Le jeune voleur haussa les épaules ; les éventuels problèmes de ces pécores ne le concernaient pas, il avait bien d’autres chats à fouetter.


— Tu es toujours bien sûr de toi, Ali ? Je ne peux que te mettre en garde une nouvelle fois, les Protecteurs sont dangereux. Ils ne croient en rien et corrompent l’âme des gens. On dit qu’ils viennent recruter des jeunes dans les villages aux alentours d’Arborburg et les emmènent ensuite dans leur Demeure. Quand les parents revoient leurs enfants, ils ne sont plus les mêmes. C’est des sorciers qui ne croient en rien sauf à une magie maléfique. Je t’en conjure, réfléchis bien.

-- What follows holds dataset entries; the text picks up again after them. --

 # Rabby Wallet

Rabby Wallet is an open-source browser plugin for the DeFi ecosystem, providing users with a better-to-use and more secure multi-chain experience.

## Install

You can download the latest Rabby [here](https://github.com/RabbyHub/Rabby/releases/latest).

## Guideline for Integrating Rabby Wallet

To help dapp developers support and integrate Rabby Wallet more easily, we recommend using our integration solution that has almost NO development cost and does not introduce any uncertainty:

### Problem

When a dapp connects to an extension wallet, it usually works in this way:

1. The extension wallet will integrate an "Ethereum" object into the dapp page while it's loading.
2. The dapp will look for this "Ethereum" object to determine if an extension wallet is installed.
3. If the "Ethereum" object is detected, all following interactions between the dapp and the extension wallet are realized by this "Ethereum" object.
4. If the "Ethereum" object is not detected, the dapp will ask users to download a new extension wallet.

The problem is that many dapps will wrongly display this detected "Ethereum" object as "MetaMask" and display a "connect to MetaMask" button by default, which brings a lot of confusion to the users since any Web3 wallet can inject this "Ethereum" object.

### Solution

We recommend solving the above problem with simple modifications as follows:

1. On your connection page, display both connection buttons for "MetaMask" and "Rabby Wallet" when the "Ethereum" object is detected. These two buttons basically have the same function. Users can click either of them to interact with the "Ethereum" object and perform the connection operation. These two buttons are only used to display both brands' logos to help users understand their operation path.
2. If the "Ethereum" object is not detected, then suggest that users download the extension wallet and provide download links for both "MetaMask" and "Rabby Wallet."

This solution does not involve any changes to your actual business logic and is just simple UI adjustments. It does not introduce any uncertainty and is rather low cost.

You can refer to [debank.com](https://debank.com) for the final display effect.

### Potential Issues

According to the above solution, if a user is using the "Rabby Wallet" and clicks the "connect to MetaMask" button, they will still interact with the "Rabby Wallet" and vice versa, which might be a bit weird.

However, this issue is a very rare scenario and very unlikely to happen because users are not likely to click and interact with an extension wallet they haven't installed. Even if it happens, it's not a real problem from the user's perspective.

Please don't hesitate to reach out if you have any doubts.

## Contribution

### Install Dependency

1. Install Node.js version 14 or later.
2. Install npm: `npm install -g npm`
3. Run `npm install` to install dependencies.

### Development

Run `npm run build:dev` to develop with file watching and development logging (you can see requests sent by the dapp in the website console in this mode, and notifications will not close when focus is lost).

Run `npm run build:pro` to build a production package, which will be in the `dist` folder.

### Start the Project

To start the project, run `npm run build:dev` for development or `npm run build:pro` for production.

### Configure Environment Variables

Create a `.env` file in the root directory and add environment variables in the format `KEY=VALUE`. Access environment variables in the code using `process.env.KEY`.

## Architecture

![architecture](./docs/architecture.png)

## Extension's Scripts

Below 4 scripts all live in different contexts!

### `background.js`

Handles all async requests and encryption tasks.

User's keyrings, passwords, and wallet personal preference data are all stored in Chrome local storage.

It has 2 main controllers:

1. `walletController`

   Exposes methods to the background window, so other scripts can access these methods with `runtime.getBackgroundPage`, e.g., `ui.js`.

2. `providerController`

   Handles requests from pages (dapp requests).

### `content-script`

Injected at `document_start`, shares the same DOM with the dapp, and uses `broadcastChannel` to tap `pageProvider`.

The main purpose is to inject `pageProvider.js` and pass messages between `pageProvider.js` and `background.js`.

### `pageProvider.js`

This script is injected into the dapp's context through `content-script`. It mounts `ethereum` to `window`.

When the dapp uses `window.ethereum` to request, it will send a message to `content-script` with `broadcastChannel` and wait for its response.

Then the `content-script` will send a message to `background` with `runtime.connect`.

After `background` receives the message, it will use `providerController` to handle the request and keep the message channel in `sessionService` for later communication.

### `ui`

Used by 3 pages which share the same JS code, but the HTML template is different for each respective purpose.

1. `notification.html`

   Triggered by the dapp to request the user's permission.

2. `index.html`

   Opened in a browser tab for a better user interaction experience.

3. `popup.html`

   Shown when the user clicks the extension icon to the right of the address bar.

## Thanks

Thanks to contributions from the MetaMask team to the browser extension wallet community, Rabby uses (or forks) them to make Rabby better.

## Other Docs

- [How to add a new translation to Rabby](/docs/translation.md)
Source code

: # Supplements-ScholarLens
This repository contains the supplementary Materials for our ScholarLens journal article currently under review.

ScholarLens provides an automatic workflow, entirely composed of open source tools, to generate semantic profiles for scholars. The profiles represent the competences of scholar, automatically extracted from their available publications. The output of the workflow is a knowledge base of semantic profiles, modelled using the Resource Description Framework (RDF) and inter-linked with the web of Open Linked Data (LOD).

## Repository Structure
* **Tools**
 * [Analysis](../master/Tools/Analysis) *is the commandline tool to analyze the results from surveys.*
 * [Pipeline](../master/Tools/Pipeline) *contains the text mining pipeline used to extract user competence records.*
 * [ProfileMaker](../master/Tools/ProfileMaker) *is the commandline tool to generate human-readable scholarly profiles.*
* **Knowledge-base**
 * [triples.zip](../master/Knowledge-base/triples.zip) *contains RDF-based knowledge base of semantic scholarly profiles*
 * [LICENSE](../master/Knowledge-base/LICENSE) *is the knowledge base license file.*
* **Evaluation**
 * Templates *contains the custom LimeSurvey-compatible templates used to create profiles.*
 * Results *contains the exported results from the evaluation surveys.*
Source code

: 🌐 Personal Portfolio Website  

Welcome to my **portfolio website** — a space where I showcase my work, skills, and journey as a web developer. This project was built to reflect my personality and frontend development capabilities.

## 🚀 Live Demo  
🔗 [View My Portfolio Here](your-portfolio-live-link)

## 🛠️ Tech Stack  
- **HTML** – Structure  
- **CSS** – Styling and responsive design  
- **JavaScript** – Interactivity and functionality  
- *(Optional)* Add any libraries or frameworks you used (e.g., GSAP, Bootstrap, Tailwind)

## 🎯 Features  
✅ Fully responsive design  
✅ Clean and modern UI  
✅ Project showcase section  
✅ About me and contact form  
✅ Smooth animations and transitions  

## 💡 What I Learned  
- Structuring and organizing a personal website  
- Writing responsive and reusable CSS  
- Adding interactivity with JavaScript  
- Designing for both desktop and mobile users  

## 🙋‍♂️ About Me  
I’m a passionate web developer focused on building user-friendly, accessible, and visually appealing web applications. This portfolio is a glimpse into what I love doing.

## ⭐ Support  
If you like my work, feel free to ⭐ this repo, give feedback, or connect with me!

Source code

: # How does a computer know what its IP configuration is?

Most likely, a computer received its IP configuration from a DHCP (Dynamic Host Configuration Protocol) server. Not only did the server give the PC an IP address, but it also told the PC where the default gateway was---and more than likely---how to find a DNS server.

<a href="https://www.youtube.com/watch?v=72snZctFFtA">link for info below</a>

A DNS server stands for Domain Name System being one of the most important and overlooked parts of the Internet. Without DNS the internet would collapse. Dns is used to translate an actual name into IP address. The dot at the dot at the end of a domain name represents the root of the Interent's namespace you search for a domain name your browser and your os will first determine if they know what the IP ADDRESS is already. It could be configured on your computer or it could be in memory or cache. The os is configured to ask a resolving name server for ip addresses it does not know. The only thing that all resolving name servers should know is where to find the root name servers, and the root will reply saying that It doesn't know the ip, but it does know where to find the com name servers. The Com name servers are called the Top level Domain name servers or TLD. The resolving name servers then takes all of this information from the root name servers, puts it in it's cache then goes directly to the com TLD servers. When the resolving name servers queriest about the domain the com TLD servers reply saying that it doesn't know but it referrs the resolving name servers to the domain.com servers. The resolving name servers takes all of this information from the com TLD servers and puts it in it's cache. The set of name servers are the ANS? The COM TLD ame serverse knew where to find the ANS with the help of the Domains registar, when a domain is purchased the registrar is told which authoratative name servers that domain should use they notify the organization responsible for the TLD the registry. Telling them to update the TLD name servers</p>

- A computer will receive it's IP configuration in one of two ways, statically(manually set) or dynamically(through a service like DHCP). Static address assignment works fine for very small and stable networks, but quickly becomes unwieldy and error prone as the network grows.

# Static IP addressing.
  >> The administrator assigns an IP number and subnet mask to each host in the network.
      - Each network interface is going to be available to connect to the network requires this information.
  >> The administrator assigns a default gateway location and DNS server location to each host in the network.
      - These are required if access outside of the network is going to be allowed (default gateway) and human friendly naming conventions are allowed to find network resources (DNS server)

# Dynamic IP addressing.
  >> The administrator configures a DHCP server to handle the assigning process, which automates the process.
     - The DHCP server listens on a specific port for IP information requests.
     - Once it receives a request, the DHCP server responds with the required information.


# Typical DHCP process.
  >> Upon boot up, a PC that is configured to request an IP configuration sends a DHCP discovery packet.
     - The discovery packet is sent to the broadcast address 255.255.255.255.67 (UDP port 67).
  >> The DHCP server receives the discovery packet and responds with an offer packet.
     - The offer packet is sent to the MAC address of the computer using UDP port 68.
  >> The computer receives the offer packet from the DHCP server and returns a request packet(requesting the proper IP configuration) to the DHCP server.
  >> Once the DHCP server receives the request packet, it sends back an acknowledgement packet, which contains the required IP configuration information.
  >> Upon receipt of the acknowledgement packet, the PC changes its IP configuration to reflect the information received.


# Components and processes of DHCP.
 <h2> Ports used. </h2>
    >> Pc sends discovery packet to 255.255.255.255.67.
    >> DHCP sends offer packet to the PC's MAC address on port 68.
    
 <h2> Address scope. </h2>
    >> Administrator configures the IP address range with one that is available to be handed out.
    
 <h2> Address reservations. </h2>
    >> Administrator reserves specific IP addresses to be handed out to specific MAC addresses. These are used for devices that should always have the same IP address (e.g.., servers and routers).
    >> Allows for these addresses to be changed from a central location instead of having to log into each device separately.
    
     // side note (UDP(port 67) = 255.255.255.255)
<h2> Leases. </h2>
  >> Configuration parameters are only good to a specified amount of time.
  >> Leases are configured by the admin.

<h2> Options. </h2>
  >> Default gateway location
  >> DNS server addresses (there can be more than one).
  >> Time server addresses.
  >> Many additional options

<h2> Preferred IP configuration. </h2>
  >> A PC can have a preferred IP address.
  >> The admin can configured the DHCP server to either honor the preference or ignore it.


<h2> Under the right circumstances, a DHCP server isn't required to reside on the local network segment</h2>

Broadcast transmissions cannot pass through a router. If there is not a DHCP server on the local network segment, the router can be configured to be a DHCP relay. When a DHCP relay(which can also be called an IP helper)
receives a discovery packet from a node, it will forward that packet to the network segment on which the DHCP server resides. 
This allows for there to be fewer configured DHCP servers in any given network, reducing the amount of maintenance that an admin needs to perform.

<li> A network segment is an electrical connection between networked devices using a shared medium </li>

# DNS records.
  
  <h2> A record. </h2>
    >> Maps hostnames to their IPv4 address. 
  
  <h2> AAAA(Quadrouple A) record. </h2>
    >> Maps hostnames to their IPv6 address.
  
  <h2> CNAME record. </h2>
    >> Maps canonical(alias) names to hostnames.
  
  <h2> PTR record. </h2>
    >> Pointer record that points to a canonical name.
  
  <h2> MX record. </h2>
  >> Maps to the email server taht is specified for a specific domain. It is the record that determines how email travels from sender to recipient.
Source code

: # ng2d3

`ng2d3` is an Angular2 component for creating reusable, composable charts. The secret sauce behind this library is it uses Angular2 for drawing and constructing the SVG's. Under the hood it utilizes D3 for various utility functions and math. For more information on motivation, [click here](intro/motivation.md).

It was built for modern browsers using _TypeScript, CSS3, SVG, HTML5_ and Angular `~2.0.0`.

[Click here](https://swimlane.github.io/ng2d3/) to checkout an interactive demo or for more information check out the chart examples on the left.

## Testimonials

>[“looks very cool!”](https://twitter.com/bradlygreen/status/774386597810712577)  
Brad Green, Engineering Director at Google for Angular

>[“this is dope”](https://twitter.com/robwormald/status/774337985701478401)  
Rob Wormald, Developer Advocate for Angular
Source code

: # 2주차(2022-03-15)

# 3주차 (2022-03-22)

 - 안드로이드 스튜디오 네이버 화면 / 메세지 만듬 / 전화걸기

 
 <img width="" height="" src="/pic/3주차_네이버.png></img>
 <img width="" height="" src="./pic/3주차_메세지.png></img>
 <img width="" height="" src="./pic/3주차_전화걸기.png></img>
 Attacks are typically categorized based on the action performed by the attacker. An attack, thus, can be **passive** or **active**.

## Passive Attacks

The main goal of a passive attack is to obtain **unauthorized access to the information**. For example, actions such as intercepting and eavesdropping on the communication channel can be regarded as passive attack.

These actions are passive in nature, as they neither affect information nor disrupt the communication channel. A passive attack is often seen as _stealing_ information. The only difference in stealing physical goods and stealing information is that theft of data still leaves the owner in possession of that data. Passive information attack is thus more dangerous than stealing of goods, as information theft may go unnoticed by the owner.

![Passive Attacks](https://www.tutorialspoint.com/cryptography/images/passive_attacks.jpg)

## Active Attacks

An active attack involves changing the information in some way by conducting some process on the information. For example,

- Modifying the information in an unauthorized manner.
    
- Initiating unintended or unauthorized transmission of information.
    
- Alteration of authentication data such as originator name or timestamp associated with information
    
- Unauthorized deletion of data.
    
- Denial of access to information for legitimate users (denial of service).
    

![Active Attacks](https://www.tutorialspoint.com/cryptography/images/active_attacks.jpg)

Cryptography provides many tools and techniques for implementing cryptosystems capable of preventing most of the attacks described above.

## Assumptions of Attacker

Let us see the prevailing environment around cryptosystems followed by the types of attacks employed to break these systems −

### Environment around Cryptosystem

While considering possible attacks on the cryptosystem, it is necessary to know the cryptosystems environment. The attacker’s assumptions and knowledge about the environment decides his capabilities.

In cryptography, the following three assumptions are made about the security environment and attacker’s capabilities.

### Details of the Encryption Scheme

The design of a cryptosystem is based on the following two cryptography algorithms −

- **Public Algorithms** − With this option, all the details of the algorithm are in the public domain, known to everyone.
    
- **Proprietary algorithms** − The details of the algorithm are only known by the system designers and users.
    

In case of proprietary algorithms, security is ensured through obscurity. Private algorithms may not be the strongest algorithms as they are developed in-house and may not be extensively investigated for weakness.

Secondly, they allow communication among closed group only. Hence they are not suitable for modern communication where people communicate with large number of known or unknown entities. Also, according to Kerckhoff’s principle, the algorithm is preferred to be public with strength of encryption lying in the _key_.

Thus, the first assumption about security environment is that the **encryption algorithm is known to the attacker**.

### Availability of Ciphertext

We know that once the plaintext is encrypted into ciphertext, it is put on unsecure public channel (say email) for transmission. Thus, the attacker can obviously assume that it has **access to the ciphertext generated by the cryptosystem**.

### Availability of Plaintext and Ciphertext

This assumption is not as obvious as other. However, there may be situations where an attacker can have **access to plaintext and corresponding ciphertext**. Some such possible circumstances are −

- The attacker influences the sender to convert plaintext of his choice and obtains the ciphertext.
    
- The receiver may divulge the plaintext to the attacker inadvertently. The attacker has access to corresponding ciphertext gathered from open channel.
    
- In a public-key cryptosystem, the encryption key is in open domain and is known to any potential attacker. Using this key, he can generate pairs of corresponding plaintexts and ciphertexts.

À bout de nerf, Ali s’arrêta sec. S’il appréciait la compagnie de Joline – qui savait parfois se montrer douce et agréable – ses palabres lui courraient sur le haricot. Ne pouvait-elle comprendre qu’il n’avait aucun autre choix ? Que les Protecteurs – qu’ils soient de grands manitous ou des vieux séniles – représentaient son dernier espoir, aussi mince fût-il ?


— Si tu ne veux pas m’accompagner, rien ne t’empêche de rentrer chez toi ! Je ne t’ai jamais forcée à me suivre. Tu peux même te cacher chez moi si leur cœur t’en dit, mais épargne-moi tes inepties ! J’ai bien compris que les Abjurateurs ne portent pas les Protecteurs dans leur cœur et que ces derniers le leur rendent bien. Personnellement, je n’aime aucun des deux. Mais si quelqu’un - tout timbré qu’il soit – peut m’aider, je ne vais pas me gêner pour le lui demander. Maintenant, soit tu te tais, soit tu pars.


Pour la troisième fois de la journée, Joline resta sans voix. C’était probablement un jour à marquer d’une pierre blanche.